The multi-partner program considers two questions: How "clean" must a stove be before meaningful health improvements occur? And how can organizations and governments encourage people to habitually use clean cooking technology?

As part of the initiative, the Household Air Pollution (HAP) health trial began in 2018. The study focused on pregnant women living in Peru, Guatemala, Rwanda, and India. A primary goal is to assess infants up to a year old for growth and respiratory impacts associated with in utero exposure to household air pollution.

In the field of cookstove research, the HAP health trial is pioneering. It is the first study of its kind to take place in multiple countries using common methods. The research team hopes that the findings will be broadly applicable to governments worldwide as they develop ways to expand access to, and promote long-term use of, clean cooking fuels. The solution may not be the same for each location.

"It's a little naive to think that one technology is going to satisfy everyone's needs," Carrion said. "We need to think about a constellation of technologies that, overall, reduce people's exposures to air pollution."

"Three-stone fires may provide a more stable base for stirring thick foods, and their fires could be more easily sustained with larger fuelwood for time-intensive meals," the authors noted. "The design of future [stove] interventions should respond to specific, culturally valuable foods."

The authors added that participants may not have known how to prepare those meals with gas or BioLite stoves.

For BioLite participants, fuel posed a barrier. The stoves require small, dry pieces of firewood. However, past research has found that scarce wood supply in the region prompts Ghanaians to use green firewood, which contains more moisture and does not readily burn.

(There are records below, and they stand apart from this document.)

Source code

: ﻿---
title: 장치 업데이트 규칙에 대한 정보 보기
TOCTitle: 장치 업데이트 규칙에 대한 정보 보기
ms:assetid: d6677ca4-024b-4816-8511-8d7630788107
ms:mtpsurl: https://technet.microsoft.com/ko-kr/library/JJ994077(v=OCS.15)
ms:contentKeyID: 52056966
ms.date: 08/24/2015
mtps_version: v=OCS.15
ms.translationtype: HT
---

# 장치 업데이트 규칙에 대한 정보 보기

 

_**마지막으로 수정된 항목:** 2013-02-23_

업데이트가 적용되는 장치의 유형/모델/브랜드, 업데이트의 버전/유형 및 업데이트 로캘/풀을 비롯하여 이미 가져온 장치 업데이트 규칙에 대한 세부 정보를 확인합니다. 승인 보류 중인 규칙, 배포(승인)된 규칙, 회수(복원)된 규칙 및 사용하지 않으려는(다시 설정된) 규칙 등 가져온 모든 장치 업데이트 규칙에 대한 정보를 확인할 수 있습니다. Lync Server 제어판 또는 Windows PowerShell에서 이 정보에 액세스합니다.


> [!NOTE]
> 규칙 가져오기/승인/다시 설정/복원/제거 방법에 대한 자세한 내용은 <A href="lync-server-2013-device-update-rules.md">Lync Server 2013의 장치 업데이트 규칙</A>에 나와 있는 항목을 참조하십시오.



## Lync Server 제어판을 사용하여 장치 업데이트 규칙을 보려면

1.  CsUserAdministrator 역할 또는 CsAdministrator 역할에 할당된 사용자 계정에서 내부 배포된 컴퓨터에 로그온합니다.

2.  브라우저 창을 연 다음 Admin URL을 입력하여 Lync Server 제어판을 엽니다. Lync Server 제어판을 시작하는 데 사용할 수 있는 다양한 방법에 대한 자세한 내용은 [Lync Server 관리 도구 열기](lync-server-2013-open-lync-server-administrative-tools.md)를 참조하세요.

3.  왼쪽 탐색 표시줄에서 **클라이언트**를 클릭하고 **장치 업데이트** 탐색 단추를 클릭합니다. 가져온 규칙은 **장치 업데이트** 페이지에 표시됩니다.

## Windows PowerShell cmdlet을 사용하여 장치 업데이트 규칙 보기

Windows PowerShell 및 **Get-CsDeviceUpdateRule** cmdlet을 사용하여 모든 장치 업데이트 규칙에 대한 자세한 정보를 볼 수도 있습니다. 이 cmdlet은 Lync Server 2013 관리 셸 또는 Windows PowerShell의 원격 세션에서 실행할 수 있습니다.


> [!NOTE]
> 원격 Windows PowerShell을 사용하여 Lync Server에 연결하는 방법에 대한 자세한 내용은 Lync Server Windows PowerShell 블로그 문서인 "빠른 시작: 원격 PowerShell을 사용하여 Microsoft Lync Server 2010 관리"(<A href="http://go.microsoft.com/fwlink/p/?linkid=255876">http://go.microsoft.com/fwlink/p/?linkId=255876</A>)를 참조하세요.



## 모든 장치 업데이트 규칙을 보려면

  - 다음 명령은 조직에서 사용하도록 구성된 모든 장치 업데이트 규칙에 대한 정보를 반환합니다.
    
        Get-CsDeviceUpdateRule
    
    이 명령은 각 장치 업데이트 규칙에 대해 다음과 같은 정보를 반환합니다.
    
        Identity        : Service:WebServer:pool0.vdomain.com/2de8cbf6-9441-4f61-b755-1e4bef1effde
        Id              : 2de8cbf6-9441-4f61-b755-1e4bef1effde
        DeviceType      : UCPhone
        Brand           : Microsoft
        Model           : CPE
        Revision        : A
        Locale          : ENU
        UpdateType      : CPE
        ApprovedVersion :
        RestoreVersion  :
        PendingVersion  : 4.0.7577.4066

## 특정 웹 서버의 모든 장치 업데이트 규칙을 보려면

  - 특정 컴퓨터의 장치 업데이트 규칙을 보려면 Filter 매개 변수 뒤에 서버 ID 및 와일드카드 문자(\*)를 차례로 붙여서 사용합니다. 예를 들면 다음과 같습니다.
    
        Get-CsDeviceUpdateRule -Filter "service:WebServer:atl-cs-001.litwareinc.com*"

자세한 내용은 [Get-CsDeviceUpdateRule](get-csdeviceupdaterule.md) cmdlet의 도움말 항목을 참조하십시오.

When the researchers analyzed the sensor data, they found that of all the social and ecological variables considered, only tree canopy was significantly associated with gas stove use. Specifically, people were more likely to continue using their gas stove if sources of firewood were abundant.

"That result was counterintuitive," Carrion said. "Our original hypothesis was that participants would probably give up the liquid petroleum gas stove faster if they could easily collect wood for their three-stone fires. But we saw the opposite effect."

The observation could be attributed to stove-stacking, where cooks alternate between efficient stoves and traditional ones, he said. Participants who liked their gas stoves may have wanted to ration fuel when wood was easily accessible for their three-stone fires.

For his part, Carrion suggests that future research draw inspiration from social and behavioral sciences. "That side of public health has done a lot of work over the years to identify structural barriers to engaging in healthy activities," he said. "I think that other cookstove studies should consider this framework."